АНРИ СЕАРУ

АНРИ СЕАРУ

Париж, 22 марта 1885 г.

Дорогой друг, статью Вашу я читал и перечитывал. В ней есть чрезвычайно тонкие наблюдения; однако боюсь, что из дружеских чувств ко мне Вы меня перехвалили. Скажите честно, положа руку на сердце: Вы и в самом деле так высоко ставите «Жерминаль»? Что-то не верится. То, что это не так, читается между строк Вашей статьи; я бы, пожалуй, предпочел более откровенный разговор. Полагаю, Вы настолько расположены ко мне, что знаете: если в первый момент я не выношу, чтобы мне противоречили, то все же я достаточно трезво отношусь к своему делу, чтобы рассудком воспринять любую критику.

Итак, если бы мне дано было поспорить с Вами, я бы обратился прежде всего к двум положениям Вашей статьи. Первое — это, как Вы говорите, условность персонажей, неподвижность фигур — каждая как бы застыла в одной позе. Так ли уж это справедливо в отношении «Жерминаля»? Не думаю.
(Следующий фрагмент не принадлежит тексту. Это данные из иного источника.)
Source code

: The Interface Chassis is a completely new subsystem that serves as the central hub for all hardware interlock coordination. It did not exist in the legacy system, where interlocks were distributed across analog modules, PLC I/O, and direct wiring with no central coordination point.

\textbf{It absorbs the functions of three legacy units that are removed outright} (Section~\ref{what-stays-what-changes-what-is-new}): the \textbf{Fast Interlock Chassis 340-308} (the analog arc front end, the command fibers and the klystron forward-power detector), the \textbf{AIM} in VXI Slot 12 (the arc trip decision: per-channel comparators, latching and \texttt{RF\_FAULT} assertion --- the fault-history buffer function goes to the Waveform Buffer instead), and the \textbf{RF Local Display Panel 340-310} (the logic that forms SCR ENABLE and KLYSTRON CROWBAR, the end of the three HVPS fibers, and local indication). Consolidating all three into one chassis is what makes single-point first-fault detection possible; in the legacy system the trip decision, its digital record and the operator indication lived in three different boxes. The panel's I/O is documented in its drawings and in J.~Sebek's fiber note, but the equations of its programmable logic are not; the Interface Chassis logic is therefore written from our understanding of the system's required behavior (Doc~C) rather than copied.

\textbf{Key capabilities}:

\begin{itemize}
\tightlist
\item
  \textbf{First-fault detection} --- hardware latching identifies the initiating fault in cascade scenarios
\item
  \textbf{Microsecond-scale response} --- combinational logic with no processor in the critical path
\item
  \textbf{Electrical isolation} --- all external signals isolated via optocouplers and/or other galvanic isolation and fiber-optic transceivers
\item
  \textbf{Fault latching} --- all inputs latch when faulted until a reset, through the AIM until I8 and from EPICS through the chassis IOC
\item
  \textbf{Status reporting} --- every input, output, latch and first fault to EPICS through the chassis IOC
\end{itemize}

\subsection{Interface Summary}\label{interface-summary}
Дело в том, что этот роман — гигантская фреска. Каждая глава, каждая клетка этой композиции оказалась настолько тесной, что все пришлось подать в уменьшенном виде. Отсюда и происходит постоянное упрощение характеров. Как, впрочем, и в других моих романах, второстепенные персонажи обозначены здесь одной чертой. Что ж, это мой обычный прием, — Вам-то, надеюсь, он хорошо известен, и в замешательство он приводит лишь тех незадачливых критиков, которые вот уже двадцать лет читают мои книги, но видят в них не то, что написано. Однако посмотрите на главных героев романа — у каждого своя линия развития: пролетарский мозг Этьена понемногу наполняется социалистическими идеями; ожесточение безысходности толкает старуху Маэ от былого смирения к бунту, а Катерина скатывается все ниже и ниже по наклонной плоскости, пока не достигает предельных глубин страдания. Мне казалось, что в таком монументальном произведении, как мой роман, линии главных героев будут четко выделяться на фоне толпы и тем самым достаточно выразят мой замысел.
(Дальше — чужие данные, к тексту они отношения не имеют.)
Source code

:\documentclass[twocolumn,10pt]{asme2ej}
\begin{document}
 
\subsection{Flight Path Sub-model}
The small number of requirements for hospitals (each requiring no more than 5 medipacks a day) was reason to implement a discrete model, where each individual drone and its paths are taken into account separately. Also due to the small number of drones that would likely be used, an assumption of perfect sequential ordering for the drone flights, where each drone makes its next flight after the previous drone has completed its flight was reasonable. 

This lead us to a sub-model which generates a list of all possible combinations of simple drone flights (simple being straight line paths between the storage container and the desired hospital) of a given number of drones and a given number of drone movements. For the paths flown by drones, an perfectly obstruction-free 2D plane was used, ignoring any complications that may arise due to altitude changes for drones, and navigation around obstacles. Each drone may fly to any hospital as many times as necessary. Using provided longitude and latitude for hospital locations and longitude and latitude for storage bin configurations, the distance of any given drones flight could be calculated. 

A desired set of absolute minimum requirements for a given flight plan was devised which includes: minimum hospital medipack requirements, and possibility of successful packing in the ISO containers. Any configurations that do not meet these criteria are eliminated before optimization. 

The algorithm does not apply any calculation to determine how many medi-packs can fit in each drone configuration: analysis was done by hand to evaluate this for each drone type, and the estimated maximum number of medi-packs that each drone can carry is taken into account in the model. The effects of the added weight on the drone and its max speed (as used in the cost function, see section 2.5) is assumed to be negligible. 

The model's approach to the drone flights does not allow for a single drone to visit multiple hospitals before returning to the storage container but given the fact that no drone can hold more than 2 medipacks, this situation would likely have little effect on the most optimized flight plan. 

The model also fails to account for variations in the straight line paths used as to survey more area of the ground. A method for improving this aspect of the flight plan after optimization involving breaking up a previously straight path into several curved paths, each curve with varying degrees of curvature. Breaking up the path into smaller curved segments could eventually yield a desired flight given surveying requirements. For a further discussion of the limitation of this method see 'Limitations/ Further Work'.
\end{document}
Кстати, позвольте Вам заметить, что я не очень понял одно высказанное Вами сожаление: Вы пишете, что мне вообще не следовало давать обособленных персонажей, а надо было писать только толпу. Признаться, я не вижу, как это можно было бы осуществить. Ведь я хотел показать именно взаимодействие и взаимовлияние отдельной личности и толпы. Как же я мог обойтись без отдельной личности?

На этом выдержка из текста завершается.